(Plain-text document sources)
========
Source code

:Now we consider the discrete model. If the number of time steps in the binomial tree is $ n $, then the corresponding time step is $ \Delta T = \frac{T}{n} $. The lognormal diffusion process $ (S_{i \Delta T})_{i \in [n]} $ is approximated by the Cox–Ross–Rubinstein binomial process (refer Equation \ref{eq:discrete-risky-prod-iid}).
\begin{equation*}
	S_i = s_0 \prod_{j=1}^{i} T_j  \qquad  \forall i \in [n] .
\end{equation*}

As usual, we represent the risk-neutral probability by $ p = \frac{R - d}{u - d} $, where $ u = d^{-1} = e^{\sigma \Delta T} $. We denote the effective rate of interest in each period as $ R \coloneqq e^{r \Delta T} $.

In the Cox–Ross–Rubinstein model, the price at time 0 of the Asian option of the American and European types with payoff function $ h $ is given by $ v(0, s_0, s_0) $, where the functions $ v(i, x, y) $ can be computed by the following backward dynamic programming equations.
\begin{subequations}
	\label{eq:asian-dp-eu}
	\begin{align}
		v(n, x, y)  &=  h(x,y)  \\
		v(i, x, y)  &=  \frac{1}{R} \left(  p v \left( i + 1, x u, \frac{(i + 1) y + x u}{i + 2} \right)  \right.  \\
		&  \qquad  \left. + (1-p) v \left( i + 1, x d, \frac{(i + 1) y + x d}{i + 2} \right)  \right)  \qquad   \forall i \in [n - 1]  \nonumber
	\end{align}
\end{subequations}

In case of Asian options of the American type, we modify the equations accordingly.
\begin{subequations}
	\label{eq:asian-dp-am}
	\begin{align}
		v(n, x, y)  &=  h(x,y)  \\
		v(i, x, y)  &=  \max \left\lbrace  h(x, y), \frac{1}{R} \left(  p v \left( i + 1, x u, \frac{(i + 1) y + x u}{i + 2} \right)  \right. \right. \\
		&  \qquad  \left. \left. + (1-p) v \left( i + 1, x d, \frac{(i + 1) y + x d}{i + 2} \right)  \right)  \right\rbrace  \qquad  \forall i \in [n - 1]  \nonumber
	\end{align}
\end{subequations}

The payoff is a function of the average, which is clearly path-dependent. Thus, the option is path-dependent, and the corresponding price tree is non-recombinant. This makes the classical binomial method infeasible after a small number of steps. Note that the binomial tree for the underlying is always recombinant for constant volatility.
========
*WHAT THE TASK ASKS*: Every entry is to be restated word for word, with nothing dropped.

*WRITTEN SOLUTION*:
Source code

:Now we consider the discrete model. If the number of time steps in the binomial tree is $ n $, then the corresponding time step is $ \Delta T = \frac{T}{n} $. The lognormal diffusion process $ (S_{i \Delta T})_{i \in [n]} $ is approximated by the Cox–Ross–Rubinstein binomial process (refer Equation \ref{eq:discrete-risky-prod-iid}).
\begin{equation*}
	S_i = s_0 \prod_{j=1}^{i} T_j  \qquad  \forall i \in [n] .
\end{equation*}

As usual, we represent the risk-neutral probability by $ p = \frac{R - d}{u - d} $, where $ u = d^{-1} = e^{\sigma \Delta T} $. We denote the effective rate of interest in each period as $ R \coloneqq e^{r \Delta T} $.

In the Cox–Ross–Rubinstein model, the price at time 0 of the Asian option of the American and European types with payoff function $ h $ is given by $ v(0, s_0, s_0) $, where the functions $ v(i, x, y) $ can be computed by the following backward dynamic programming equations.
\begin{subequations}
	\label{eq:asian-dp-eu}
	\begin{align}
		v(n, x, y)  &=  h(x,y)  \\
		v(i, x, y)  &=  \frac{1}{R} \left(  p v \left( i + 1, x u, \frac{(i + 1) y + x u}{i + 2} \right)  \right.  \\
		&  \qquad  \left. + (1-p) v \left( i + 1, x d, \frac{(i + 1) y + x d}{i + 2} \right)  \right)  \qquad   \forall i \in [n - 1]  \nonumber
	\end{align}
\end{subequations}

In case of Asian options of the American type, we modify the equations accordingly.
\begin{subequations}
	\label{eq:asian-dp-am}
	\begin{align}
		v(n, x, y)  &=  h(x,y)  \\
		v(i, x, y)  &=  \max \left\lbrace  h(x, y), \frac{1}{R} \left(  p v \left( i + 1, x u, \frac{(i + 1) y + x u}{i + 2} \right)  \right. \right. \\
		&  \qquad  \left. \left. + (1-p) v \left( i + 1, x d, \frac{(i + 1) y + x d}{i + 2} \right)  \right)  \right\rbrace  \qquad  \forall i \in [n - 1]  \nonumber
	\end{align}
\end{subequations}

The payoff is a function of the average, which is clearly path-dependent. Thus, the option is path-dependent, and the corresponding price tree is non-recombinant. This makes the classical binomial method infeasible after a small number of steps. Note that the binomial tree for the underlying is always recombinant for constant volatility.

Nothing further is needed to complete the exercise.